Misi Space Reactor 1 Freedom ini menjadi bukti bahwa Amerika Serikat ingin menguasai teknologi masa depan lebih cepat dari negara manapun. Penggunaan reaktor nuklir dianggap sebagai solusi paling efisien untuk mendukung misi jangka panjang di lingkungan ekstrim. Dengan teknologi ini, ketergantungan pada panel surya yang terbatas di ruang angkasa dalam dapat teratasi.
Nasib Proyek Lunar Gateway dan Mitra Internasional
Namun, keputusan berani NASA ini membawa konsekuensi pahit bagi kerja sama internasional yang sudah terjalin lama. Proyek Lunar Gateway, yang awalnya dirancang sebagai stasiun transit di orbit Bulan, kini praktis dihentikan operasionalnya. Langkah ini mengejutkan banyak pihak, terutama negara-negara mitra yang telah menanamkan investasi besar.
Akibat penghentian ini, peran strategis dari negara-negara seperti Jepang, Kanada, hingga European Space Agency (ESA) menjadi tidak jelas. Padahal, Lunar Gateway diproyeksikan sebagai platform penelitian bersama untuk mendukung pendaratan di permukaan Bulan. Kini, fokus NASA sepenuhnya beralih pada operasi langsung di permukaan satelit bumi tersebut.
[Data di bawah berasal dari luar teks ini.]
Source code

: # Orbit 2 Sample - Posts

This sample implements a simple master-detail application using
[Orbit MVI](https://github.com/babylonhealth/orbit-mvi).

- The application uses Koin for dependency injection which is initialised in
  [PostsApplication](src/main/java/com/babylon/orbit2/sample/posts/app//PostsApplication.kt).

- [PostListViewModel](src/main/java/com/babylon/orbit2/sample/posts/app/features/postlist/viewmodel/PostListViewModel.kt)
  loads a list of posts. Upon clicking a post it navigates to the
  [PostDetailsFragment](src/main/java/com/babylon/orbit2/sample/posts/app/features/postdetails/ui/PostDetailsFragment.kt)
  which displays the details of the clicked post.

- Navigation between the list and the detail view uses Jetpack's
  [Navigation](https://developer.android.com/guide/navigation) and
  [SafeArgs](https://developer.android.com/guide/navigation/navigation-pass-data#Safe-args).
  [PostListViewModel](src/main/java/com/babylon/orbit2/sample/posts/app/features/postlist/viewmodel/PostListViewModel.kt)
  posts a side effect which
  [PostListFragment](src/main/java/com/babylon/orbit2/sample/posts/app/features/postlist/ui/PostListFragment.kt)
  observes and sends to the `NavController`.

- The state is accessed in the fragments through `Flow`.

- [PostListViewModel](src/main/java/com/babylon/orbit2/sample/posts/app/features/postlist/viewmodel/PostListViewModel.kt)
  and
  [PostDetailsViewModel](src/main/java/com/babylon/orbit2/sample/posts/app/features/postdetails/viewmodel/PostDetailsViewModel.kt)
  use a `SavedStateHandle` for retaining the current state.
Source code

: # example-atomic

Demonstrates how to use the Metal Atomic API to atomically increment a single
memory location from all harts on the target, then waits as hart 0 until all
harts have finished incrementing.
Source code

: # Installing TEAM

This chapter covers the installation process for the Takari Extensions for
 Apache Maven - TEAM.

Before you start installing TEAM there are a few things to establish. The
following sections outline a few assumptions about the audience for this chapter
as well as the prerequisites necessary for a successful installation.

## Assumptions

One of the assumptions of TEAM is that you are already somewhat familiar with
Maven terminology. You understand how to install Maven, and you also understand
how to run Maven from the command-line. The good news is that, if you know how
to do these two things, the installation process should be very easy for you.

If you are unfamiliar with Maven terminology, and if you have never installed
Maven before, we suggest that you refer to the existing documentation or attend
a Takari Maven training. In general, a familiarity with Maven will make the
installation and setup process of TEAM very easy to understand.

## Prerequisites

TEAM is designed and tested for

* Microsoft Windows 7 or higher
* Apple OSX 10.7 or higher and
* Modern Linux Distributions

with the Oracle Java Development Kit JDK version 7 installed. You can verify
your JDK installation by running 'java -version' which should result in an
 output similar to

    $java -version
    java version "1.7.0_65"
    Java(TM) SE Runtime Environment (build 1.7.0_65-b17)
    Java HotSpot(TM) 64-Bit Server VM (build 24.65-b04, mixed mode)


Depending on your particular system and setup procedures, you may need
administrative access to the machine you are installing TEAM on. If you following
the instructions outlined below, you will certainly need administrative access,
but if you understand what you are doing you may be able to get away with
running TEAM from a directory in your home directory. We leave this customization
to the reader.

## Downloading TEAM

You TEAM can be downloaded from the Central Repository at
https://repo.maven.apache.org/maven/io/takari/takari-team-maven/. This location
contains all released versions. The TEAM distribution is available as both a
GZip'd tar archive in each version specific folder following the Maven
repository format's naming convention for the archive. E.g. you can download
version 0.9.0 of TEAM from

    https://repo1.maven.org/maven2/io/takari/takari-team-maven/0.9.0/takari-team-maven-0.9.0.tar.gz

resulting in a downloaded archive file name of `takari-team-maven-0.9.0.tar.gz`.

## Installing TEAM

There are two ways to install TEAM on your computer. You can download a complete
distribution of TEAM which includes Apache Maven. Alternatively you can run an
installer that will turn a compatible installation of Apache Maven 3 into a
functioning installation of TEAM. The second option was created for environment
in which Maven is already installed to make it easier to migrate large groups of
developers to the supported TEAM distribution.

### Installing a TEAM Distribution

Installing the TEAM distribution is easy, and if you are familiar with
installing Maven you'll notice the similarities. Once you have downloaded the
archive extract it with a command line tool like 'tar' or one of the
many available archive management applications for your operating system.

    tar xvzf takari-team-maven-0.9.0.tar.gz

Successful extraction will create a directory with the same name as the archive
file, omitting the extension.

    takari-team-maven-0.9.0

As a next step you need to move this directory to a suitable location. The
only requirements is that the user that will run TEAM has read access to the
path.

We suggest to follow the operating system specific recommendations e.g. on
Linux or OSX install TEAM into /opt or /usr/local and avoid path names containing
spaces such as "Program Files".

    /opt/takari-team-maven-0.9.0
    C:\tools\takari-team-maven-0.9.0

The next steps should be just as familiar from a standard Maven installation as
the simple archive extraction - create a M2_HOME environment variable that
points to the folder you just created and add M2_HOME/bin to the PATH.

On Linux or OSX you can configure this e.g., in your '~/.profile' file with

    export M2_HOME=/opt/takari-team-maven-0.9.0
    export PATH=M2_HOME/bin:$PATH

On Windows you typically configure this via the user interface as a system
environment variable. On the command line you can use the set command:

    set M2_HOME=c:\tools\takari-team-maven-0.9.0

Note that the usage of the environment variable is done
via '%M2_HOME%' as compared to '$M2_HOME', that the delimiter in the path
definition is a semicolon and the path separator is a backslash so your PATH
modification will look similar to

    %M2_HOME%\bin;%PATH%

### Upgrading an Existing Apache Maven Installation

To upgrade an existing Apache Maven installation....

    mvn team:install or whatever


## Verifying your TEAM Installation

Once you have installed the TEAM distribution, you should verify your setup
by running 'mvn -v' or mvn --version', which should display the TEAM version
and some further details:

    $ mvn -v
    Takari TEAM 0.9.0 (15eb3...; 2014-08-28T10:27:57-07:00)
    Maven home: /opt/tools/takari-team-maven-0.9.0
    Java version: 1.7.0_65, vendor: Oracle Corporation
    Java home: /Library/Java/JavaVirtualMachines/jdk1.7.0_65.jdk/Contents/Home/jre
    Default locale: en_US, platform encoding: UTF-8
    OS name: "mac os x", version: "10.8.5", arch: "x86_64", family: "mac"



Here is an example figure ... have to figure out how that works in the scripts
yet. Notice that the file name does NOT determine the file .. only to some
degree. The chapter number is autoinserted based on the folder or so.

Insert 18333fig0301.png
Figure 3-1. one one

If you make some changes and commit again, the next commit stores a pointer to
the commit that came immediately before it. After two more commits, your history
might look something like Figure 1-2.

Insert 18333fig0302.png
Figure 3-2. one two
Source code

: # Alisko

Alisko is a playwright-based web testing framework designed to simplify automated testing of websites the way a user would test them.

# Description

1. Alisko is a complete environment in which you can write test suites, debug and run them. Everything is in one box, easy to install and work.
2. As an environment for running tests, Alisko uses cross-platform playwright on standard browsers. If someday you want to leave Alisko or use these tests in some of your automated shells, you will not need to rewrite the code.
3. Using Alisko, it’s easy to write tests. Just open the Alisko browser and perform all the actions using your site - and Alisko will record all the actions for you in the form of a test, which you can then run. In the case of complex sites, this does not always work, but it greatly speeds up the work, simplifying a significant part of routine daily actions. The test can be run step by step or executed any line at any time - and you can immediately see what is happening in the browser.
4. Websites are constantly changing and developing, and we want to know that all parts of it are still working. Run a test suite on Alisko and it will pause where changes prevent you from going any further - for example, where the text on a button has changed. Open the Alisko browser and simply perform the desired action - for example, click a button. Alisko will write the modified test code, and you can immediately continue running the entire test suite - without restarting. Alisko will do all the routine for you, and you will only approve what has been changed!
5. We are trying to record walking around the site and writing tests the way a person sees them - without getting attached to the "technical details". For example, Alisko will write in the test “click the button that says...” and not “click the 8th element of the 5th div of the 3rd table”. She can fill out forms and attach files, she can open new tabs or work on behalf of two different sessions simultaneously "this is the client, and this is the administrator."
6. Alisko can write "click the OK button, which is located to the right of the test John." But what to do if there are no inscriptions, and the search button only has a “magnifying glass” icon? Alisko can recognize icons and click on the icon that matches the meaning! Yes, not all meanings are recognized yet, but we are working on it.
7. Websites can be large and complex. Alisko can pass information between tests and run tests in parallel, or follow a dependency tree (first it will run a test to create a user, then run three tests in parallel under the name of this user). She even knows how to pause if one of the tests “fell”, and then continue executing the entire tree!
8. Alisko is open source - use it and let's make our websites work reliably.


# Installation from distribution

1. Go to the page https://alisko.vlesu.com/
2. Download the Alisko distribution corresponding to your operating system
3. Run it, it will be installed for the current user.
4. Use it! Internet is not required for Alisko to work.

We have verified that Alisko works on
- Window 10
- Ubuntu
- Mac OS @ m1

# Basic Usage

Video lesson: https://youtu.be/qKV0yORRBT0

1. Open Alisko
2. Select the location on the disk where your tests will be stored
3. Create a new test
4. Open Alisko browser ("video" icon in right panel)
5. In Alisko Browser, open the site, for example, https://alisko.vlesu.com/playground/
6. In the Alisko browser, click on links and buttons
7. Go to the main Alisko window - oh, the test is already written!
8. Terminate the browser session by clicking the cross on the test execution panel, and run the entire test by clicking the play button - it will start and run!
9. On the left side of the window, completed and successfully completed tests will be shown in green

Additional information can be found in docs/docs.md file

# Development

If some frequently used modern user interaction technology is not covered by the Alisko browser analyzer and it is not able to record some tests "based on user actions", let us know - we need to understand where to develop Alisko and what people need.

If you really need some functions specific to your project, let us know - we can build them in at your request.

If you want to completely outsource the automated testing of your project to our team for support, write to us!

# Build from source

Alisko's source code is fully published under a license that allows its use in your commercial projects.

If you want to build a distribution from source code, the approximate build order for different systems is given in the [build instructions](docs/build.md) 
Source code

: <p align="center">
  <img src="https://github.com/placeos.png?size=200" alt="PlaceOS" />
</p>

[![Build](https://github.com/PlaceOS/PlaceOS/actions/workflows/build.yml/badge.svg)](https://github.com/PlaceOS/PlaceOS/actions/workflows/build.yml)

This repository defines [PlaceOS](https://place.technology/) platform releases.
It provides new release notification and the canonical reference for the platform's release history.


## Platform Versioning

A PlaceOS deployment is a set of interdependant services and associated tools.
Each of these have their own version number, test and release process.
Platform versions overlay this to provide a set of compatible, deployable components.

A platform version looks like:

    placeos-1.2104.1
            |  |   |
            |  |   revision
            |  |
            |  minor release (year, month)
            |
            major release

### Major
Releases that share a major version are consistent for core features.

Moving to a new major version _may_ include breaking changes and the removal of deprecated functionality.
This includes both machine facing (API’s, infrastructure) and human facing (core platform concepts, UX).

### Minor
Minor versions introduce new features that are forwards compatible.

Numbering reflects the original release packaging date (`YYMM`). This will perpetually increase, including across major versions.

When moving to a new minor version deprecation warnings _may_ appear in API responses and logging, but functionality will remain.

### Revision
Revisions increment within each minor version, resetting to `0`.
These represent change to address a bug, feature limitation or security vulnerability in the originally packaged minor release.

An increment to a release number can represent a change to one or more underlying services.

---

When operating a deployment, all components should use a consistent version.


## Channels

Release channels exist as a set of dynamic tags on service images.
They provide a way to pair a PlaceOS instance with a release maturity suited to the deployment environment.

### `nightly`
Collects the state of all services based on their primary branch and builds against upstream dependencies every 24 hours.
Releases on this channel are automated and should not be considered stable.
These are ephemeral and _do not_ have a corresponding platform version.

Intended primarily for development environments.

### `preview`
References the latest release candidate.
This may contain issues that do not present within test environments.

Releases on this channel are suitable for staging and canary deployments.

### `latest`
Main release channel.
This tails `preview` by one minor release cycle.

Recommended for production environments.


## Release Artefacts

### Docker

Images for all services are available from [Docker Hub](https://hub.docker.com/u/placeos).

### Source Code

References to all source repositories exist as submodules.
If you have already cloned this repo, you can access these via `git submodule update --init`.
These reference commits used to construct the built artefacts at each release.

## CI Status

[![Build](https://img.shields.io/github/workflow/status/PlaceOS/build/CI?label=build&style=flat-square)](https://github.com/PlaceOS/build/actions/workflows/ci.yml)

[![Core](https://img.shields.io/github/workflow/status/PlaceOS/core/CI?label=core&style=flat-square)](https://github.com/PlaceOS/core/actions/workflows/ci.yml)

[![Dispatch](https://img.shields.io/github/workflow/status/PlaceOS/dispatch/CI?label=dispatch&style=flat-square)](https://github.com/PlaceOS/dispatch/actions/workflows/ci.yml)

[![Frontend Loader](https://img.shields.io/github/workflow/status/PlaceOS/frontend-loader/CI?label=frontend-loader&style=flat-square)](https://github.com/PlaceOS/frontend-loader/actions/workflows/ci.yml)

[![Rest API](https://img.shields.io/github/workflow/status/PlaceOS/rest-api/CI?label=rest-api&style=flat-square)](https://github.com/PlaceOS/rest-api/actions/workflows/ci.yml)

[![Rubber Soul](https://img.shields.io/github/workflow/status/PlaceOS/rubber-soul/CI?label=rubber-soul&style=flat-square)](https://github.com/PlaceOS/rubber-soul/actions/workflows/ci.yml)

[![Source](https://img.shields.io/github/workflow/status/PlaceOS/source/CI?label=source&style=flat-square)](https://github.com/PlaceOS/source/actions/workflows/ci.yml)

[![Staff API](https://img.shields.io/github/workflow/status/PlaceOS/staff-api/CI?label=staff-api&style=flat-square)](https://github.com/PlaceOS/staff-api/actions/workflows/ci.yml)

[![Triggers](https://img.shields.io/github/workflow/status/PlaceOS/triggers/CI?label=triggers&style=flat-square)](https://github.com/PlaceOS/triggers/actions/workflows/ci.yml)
Kepala ESA, Josef Aschbacher, menyatakan bahwa pihaknya akan segera mempelajari rencana baru NASA dan melanjutkan diskusi lebih lanjut. Meskipun ada ketidakpastian, NASA berjanji akan mengalihkan penggunaan peralatan yang sudah dikembangkan untuk mendukung misi lainnya. Tantangan perangkat keras dan jadwal yang ketat kini menjadi fokus utama yang harus diselesaikan oleh tim internal NASA.
Dengan target pendaratan astronot pada tahun 2028, Amerika Serikat kini berlomba dengan waktu. Keberhasilan misi ini tidak hanya sekadar pencapaian ilmiah, tetapi juga menjadi simbol supremasi teknologi di mata dunia. Publik kini menanti apakah anggaran Rp 337 triliun tersebut mampu mengamankan posisi Amerika Serikat sebagai penguasa tunggal di Bulan.